Dealing with a ‘food desert’
USA NIAGARA: Expansion of healthy food options in city being explored.
By Philip Gambini philip.gambini@niagara-gazette.com
Jan 5, 2019
Officials at the state-run agency that typically focuses on property acquisition and corporate assistance are also considering healthy food options as an economic tool.
Staff at USA Niagara Development Corp. are in the preliminary stages of exploring an incentivized food purchasing policy with an aim to encourage large institutions and businesses to provide nutritious offerings bought from local providers.
Rob Sozanski, an associate planner and project manager with the USAN, has briefed the Niagara Falls City Council on the policy idea as part of an action plan developed by a mayoral task force. The plan was endorsed by lawmakers in December.
“We have a really robust agricultural landscape in Niagara County,” he said.
The policy idea is an outgrowth of Mayor Paul Dyster’s Healthy Food, Healthy People Task Force, which covered multiple local stakeholders to contemplate solutions to various food-related issues. Laura Magee, a spokesperson for USAN, said similar policies have been successful elsewhere in the country.
“By increasing procurement/purchasing from Western New York farmers and producers, these institutions and businesses may be able to generate positive economic and workforce impacts while providing fresh, high-quality food to local customers, students and patients,” she said.
Tom Lowe, the director of Niagara University’s ReNU Niagara program, described the larger food action plan as a “guiding document.” It enacts no official measures and will require the work of others to implement its ideas.
According to the document, among the most pressing issues – and one that has been talked about in the city for sometime – is the existence of a “food desert” in the the Falls’s North End. The term refers to a general lack of access to fresh food within walking distance of a given community.

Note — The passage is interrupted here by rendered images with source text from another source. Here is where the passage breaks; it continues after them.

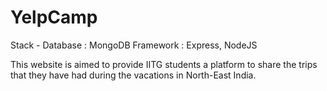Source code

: # YelpCamp
Stack - 
Database : MongoDB
Framework : Express, NodeJS

This website is aimed to provide IITG students a platform to share the trips that they have had during the vacations
in North-East India.
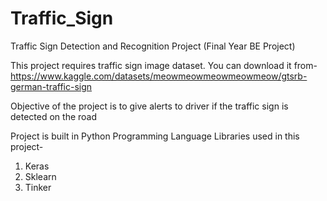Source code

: # Traffic_Sign
Traffic Sign Detection and Recognition Project (Final Year BE Project)

This project requires traffic sign image dataset. You can download it from- https://www.kaggle.com/datasets/meowmeowmeowmeowmeow/gtsrb-german-traffic-sign

Objective of the project is to give alerts to driver if the traffic sign is detected on the road

Project is built in Python Programming Language
Libraries used in this project-
1. Keras
2. Sklearn
3. Tinker
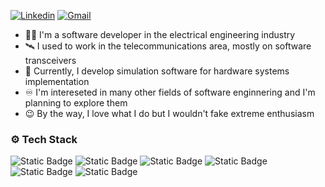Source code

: [![Linkedin](https://img.shields.io/badge/-LinkedIn-blue?style=flat&logo=Linkedin&logoColor=white)](https://www.linkedin.com/in/nastaran-kian-ersi/)
[![Gmail](https://img.shields.io/badge/-Gmail-c14438?style=flat&logo=Gmail&logoColor=white)](mailto:nastaran.kianersi@gmail.com)

- :woman_technologist: I'm a software developer in the electrical engineering industry
- :artificial_satellite: I used to work in the telecommunications area, mostly on software transceivers
- :electric_plug: Currently, I develop simulation software for hardware systems implementation
- :infinity: I'm intereseted in many other fields of software enginnering and I'm planning to explore them
- :wink: By the way, I love what I do but I wouldn't fake extreme enthusiasm

### :gear: Tech Stack

![Static Badge](https://img.shields.io/badge/C%2B%2B-353535?style=flat-square&logo=c%2B%2B)
![Static Badge](https://img.shields.io/badge/Qt-353535?style=flat-square&logo=Qt)
![Static Badge](https://img.shields.io/badge/CUDA-353535?style=flat-square&logo=CUDA)
![Static Badge](https://img.shields.io/badge/Python-353535?style=flat-square&logo=python)
![Static Badge](https://img.shields.io/badge/MATLAB-353535?style=flat-square&logo=MATLAB)
![Static Badge](https://img.shields.io/badge/C-353535?style=flat-square&logo=c)



<!--
**nastaran-kianersi/nastaran-kianersi** is a ✨ _special_ ✨ repository because its `README.md` (this file) appears on your GitHub profile.

Here are some ideas to get you started:

- 🔭 I’m currently working on ...
- 🌱 I’m currently learning ...
- 👯 I’m looking to collaborate on ...
- 🤔 I’m looking for help with ...
- 💬 Ask me about ...
- 📫 How to reach me: ...
- 😄 Pronouns: ...
- ⚡ Fun fact: ...
-->
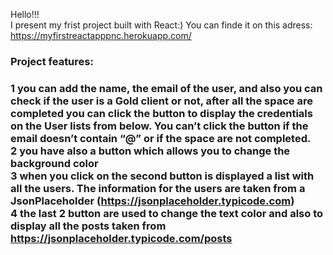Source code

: Hello!!!
<br>
I present my frist project built with React:)
You can finde it on this adress: https://myfirstreactapppnc.herokuapp.com/
<h3>Project features:<h3/>
  
1 you can add the name, the email of the user, and also you can check if the user is a Gold client or not, after all the space are completed you can click the button to display the credentials on the User lists from below. You can’t click the button if the email doesn’t contain “@” or if the space are not completed.<br>
2 you have also a button which allows you to change the background color<br>
3 when you click on the second button is displayed a list with all the users. The information for the users are taken from a JsonPlaceholder (https://jsonplaceholder.typicode.com)<br>
4 the last 2 button are used to change the text color and also to display all the posts taken from https://jsonplaceholder.typicode.com/posts<br>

Alex Wright, a leader with the African Heritage Food Co-op, was involved with the plan and sees his organization as a way to address the lack of access.
But Wright prefers to call it by another name, “food apartheid,” due to what he told the Niagara Gazette earlier this year was the purposeful divestment of resources in black and brown communities across the country.
The absence of healthy food options helps generate “higher rates of diabetes, hypertension (and) high blood pressure” in minority communities, Wright said.
“It will solve the problem of people having to travel 30 to 45 minutes to get fresh fruits and vegetables,” he said.
Wright said the group made its first hire late last year in what he expects will be a group of 35 local employees in the next two years.